Mezer and colleagues at Stanford School of Medicine are now following up with the patients to evaluate the effect of MS drug therapies. They’re using MTV values to track individual brain tissue changes over time.
The team’s results were consistent among five MRI machines.
“The qualitative measurement significantly limits the utility of the technique because without units, scientists and clinicians cannot meaningfully compare images obtained at different MR sites or even from the same individual at different points in time,” Mezer added. “Just as we have units to record a child’s height or a patient’s temperature, we need quantitative MR measures to assess brain development or the effect of a drug on neural tissue inflammation.”
Monitoring brain development
Mezer and Wandell will next use MRI measurements to monitor brain development in children, particularly as the children learn to read. Wandell’s previous work mapped the neural connections involved in learning to read. MRI scans can measure how those connections form.
“You can compare whether the circuits are developing within specified limits for typical children,” Wandell said, “or whether there are circuits that are wildly out of spec, and we ought to look into other ways to help the child learn to read.”
Tracking MTV, according to the team, helps doctors better compare patients’ brains to the general population — or to their own history — giving them a chance to act before it’s too late.

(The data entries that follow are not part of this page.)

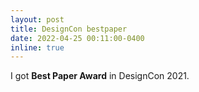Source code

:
 ```yaml
---
layout: post
title: DesignCon bestpaper
date: 2022-04-25 00:11:00-0400
inline: true
---
```

I got **Best Paper Award** in DesignCon 2021.  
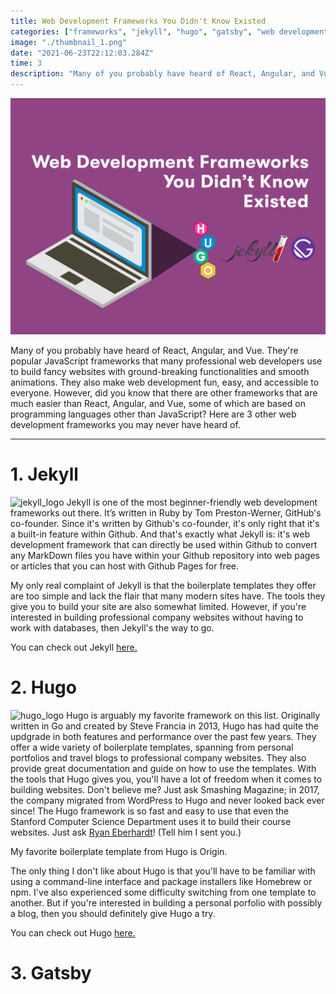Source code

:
 ```yaml
---
title: Web Development Frameworks You Didn't Know Existed
categories: ["frameworks", "jekyll", "hugo", "gatsby", "web development"]
image: "./thumbnail_1.png"
date: "2021-06-23T22:12:03.284Z"
time: 3
description: "Many of you probably have heard of React, Angular, and Vue. They're popular JavaScript frameworks that many professional web developers use to build fancy websites with ground-breaking functionalities and smooth animations. They also make web development fun, easy, and accessible to everyone. However, did you know that there are other frameworks that are much easier than React, Angular, and Vue, some of which are based on programming languages other than JavaScript? Check out my favorite less popular, simple-to-use web development frameworks in this article."
---
```


![Thumbnail](./thumbnail_1.png)

Many of you probably have heard of React, Angular, and Vue. They're popular JavaScript frameworks that many professional web developers use to build fancy websites with ground-breaking functionalities and smooth animations. They also make web development fun, easy, and accessible to everyone. However, did you know that there are other frameworks that are much easier than React, Angular, and Vue, some of which are based on programming languages other than JavaScript? Here are 3 other web development frameworks you may never have heard of.

---

# 1. Jekyll

![jekyll_logo](https://jekyllrb.com/img/logo-2x.png) Jekyll is one of the most beginner-friendly web development frameworks out there. It’s written in Ruby by Tom Preston-Werner, GitHub's co-founder. Since it's written by Github's co-founder, it's only right that it's a built-in feature within Github. And that's exactly what Jekyll is: it's web development framework that can directly be used within Github to convert any MarkDown files you have within your Github repository into web pages or articles that you can host with Github Pages for free.

My only real complaint of Jekyll is that the boilerplate templates they offer are too simple and lack the flair that many modern sites have. The tools they give you to build your site are also somewhat limited. However, if you're interested in building professional company websites without having to work with databases, then Jekyll's the way to go.

You can check out Jekyll [here.](https://jekyllrb.com/)

# 2. Hugo

![hugo_logo](https://upload.wikimedia.org/wikipedia/commons/thumb/a/af/Logo_of_Hugo_the_static_website_generator.svg/440px-Logo_of_Hugo_the_static_website_generator.svg.png) Hugo is arguably my favorite framework on this list. Originally written in Go and created by Steve Francia in 2013, Hugo has had quite the updgrade in both features and performance over the past few years. They offer a wide variety of boilerplate templates, spanning from personal portfolios and travel blogs to professional company websites. They also provide great documentation and guide on how to use the templates. With the tools that Hugo gives you, you'll have a lot of freedom when it comes to building websites. Don't believe me? Just ask Smashing Magazine; in 2017, the company migrated from WordPress to Hugo and never looked back ever since! The Hugo framework is so fast and easy to use that even the Stanford Computer Science Department uses it to build their course websites. Just ask [Ryan Eberhardt](https://reberhardt.com/)! (Tell him I sent you.)

My favorite boilerplate template from Hugo is Origin.

The only thing I don't like about Hugo is that you'll have to be familiar with using a command-line interface and package installers like Homebrew or npm. I've also experienced some difficulty switching from one template to another. But if you're interested in building a personal porfolio with possibly a blog, then you should definitely give Hugo a try.

You can check out Hugo [here.](https://gohugo.io/)

# 3. Gatsby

Abstract of Nature Medicine paper
Here, we describe a quantitative neuroimaging method to estimate the macromolecular tissue volume (MTV), a fundamental measure of brain anatomy. By making measurements over a range of field strengths and scan parameters, we tested the key assumptions and the robustness of the method. The measurements confirm that a consistent quantitative estimate of MTV can be obtained across a range of scanners. MTV estimates are sufficiently precise to enable a comparison between data obtained from an individual subject with control population data. We describe two applications. First, we show that MTV estimates can be combined with T1 and diffusion measurements to augment our understanding of the tissue properties. Second, we show that MTV provides a sensitive measure of disease status in individual patients with multiple sclerosis. The MTV maps are obtained using short clinically appropriate scans that can reveal how tissue changes influence behavior and cognition.